Lydia Maria and Stafford Andrew Wheeler had two children, my grandmother, Agema Villette Wheeler and Philip Manchester Wheeler, my great-uncle. Then very sadly, Lydia Maria and her husband died of consumption leaving my grandmother and my great-uncle orphans. From then on they were brought up half of the year in Brooklyn, New York by a Wheeler relative, and they came to Adamsville for six months of the year and lived with Debbie and Lizzie. They had a hard life. The Manchesters were well to do, and so were the Wheelers in Brooklyn, so they were fine that way, but emotionally, I think they felt that they didn’t belong in either place.
When Abraham was six years old Ebenezer Church owned the store and lived in it. He invited little Abraham to stay with him there. His parents gave permission so off he went, and from the time he was six years old, he lived in that store. When you think that it was cold, there was no central heating, and there was no plumbing. There was no kitchen. He went down the street for meals with his family. It seems very strange. They did things differently in those days. It’s just something you’d never think of letting a child do today.
Debbie died the year I was born, but I do remember Lizzie. She was quite a character. She dressed like a man with a shirt and bow tie or neck tie and had a man’s haircut. I would drop in to see her after school, and she would always get a brand new one dollar bill out of her pocketbook for me and tell me to spend it. I always put it into savings stamps because World War II was on, and we put everything into the war effort.
Aunt Debbie had diabetes and lost a leg. They put a little glass porch on the front of their house so that she could visit with the neighbors as they passed by. The porch is still there on their cute little white house with the gingerbread.
The Ball Field
Debbie did something wonderful for Adamsville in that she gave the land for the ball field to the town. It is in memory of Debbie’s nephew, Philip Manchester Wheeler, and Stafford Andrew Wheeler, her great-nephew. The latter was killed in World War II.

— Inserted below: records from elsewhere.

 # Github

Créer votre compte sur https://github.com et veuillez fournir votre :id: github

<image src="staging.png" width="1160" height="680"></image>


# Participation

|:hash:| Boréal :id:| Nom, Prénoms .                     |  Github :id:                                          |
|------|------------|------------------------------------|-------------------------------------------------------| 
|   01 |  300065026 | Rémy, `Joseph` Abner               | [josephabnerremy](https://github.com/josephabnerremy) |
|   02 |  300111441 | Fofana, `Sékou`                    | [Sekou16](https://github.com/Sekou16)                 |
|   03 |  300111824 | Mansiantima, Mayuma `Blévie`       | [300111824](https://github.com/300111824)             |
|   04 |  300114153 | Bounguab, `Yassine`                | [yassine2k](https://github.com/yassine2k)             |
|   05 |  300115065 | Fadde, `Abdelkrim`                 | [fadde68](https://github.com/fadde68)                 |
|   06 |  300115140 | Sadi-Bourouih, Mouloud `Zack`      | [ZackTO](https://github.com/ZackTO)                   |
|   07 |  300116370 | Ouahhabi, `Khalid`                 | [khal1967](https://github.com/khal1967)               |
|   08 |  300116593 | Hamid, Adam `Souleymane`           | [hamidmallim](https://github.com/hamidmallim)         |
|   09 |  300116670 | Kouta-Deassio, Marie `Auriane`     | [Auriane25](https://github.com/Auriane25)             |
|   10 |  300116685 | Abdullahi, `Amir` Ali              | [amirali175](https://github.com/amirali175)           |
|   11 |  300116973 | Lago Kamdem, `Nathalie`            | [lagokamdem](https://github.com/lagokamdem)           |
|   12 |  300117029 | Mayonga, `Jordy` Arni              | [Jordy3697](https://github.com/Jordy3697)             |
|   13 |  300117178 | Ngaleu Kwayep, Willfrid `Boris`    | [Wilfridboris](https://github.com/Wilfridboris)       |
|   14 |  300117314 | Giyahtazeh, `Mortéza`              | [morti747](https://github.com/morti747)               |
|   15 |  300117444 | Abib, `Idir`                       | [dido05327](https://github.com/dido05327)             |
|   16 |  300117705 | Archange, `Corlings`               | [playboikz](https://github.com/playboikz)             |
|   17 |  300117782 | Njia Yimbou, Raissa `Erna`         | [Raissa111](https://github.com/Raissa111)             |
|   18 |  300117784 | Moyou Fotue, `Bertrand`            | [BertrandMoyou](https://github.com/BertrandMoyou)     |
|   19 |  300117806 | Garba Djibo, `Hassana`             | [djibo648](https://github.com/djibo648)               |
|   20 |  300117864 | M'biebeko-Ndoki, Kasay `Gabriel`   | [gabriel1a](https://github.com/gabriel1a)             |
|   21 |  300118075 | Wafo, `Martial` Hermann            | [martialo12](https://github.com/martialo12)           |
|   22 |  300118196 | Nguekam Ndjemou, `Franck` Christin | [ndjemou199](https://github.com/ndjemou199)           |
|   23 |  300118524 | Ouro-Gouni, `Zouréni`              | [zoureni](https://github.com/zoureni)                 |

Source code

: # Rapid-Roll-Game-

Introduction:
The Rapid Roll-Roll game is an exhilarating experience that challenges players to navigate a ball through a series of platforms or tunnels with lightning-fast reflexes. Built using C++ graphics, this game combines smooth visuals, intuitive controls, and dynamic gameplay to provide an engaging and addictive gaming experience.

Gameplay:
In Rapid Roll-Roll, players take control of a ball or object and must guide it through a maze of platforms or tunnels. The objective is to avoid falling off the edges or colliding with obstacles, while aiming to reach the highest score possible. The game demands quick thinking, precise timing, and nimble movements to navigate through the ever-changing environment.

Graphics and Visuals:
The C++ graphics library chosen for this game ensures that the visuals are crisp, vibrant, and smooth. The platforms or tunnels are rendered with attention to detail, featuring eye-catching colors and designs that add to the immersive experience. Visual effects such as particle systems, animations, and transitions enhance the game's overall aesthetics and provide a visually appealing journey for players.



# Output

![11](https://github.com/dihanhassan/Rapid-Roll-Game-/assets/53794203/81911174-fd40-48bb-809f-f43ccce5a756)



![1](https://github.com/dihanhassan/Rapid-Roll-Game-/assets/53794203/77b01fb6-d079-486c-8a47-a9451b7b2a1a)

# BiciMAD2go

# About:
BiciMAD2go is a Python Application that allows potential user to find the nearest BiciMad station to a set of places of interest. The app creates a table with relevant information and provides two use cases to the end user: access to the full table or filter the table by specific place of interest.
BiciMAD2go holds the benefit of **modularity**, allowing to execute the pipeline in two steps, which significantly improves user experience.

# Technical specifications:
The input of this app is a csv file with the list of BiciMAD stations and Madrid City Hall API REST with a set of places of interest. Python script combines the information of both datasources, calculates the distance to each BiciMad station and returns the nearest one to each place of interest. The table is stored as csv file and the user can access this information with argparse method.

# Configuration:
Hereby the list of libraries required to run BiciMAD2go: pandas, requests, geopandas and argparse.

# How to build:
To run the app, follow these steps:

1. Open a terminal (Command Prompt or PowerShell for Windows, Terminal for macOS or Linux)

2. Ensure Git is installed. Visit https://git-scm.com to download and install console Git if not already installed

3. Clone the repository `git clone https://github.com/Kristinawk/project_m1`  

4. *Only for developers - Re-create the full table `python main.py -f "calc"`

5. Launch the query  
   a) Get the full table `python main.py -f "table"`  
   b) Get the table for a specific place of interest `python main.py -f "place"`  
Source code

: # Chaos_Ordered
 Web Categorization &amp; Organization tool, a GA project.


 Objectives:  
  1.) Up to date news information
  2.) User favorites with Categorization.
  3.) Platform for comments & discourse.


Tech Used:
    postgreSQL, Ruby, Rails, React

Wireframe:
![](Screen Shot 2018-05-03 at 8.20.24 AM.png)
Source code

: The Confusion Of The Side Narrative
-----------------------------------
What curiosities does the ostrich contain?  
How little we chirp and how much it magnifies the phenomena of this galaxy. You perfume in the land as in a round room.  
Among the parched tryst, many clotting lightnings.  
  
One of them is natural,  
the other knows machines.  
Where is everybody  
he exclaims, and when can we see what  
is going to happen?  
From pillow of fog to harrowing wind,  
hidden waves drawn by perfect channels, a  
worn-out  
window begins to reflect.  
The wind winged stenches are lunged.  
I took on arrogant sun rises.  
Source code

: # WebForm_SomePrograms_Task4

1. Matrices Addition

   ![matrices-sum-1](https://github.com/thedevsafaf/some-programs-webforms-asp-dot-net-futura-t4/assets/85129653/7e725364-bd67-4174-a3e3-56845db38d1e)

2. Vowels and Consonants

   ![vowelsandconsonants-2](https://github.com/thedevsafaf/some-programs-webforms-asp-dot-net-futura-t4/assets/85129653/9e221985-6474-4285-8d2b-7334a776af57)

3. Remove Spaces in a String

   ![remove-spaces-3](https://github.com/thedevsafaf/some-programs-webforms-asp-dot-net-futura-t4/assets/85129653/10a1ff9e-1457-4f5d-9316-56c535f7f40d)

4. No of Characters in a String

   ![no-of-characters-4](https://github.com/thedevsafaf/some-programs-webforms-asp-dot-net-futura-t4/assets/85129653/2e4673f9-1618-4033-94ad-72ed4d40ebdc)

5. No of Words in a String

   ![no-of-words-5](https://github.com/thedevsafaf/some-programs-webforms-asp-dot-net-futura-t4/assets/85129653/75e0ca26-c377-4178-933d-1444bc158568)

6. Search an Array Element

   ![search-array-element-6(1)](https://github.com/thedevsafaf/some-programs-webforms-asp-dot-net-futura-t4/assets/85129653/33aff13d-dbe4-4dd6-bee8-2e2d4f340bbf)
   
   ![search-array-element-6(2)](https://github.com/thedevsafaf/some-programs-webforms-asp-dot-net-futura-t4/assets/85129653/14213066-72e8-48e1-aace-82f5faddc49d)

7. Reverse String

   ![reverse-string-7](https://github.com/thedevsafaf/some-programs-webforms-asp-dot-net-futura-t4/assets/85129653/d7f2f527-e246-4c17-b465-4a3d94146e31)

My story starts in 1919 when my grandfather, Philip Tripp, bought the land that became Bojuma Farm. He named it for his three children: Borden (Bo) Judy and Mary. After college my father and mother went to New York City where my father had a job in advertising. He soon lost it due to the Depression so they decided to leave the city and move to Westport where they had this family land. My parents lived at the farm for a while, and in 1939 the adjacent farm became available, and my father bought that. That is where I grew up and still own a house. The farm was quite large, employed ten people at its busiest and produced dairy products and poultry.
The building itself was built in 1820 by Ebenezer Church, and he took on Philip Manchester in 1836 when Philip was sixteen. Then Philip’s son, Abraham, began working as soon as he was old enough. Abraham basically spent the rest of his life there. He had been educated at the Friends’ School in Providence. When Abraham died in 1919 his sister Debbie helped some, and then my great-uncle, Philip Wheeler took over the store, and he ran it until he died in 1945. At that point, my parents, Alice and Borden Tripp, said to themselves, “We really can’t let this go out of the family,” so my parents bought it and ran it until 1961.
Of course, it was never much of a money-maker. My parents were sort of unusual. My father had graduated from Harvard and my mother from Wellesley. One might think it funny that they wanted to run this old village store, but they loved the country life.
When my parents bought it in 1945 Abraham’s bedroom was still intact on the second floor. I can remember seeing the single bed and framed items on the walls, documents showing his appointment as postmaster.
After my parents owned it for a while they made a big change to the building. On the west side of the store there was a carriage shed with a big room above it that had been a sail loft. That was where my great-great grandparents, Philip and Sarah Manchester met stitching sails. In the early fifties that was moved over and attached to the store. After the sixties, when Manchester’s became a restaurant, that became the bar. I spent a lot of time in the store because I was too young to be home alone. I was fascinated by all the characters who came by to chat with my father and George Carr. They didn’t seem to buy very much, but there were a lot of colorful and humorous stories.
Based on an oral history interview with Anne Tripp Hopkins.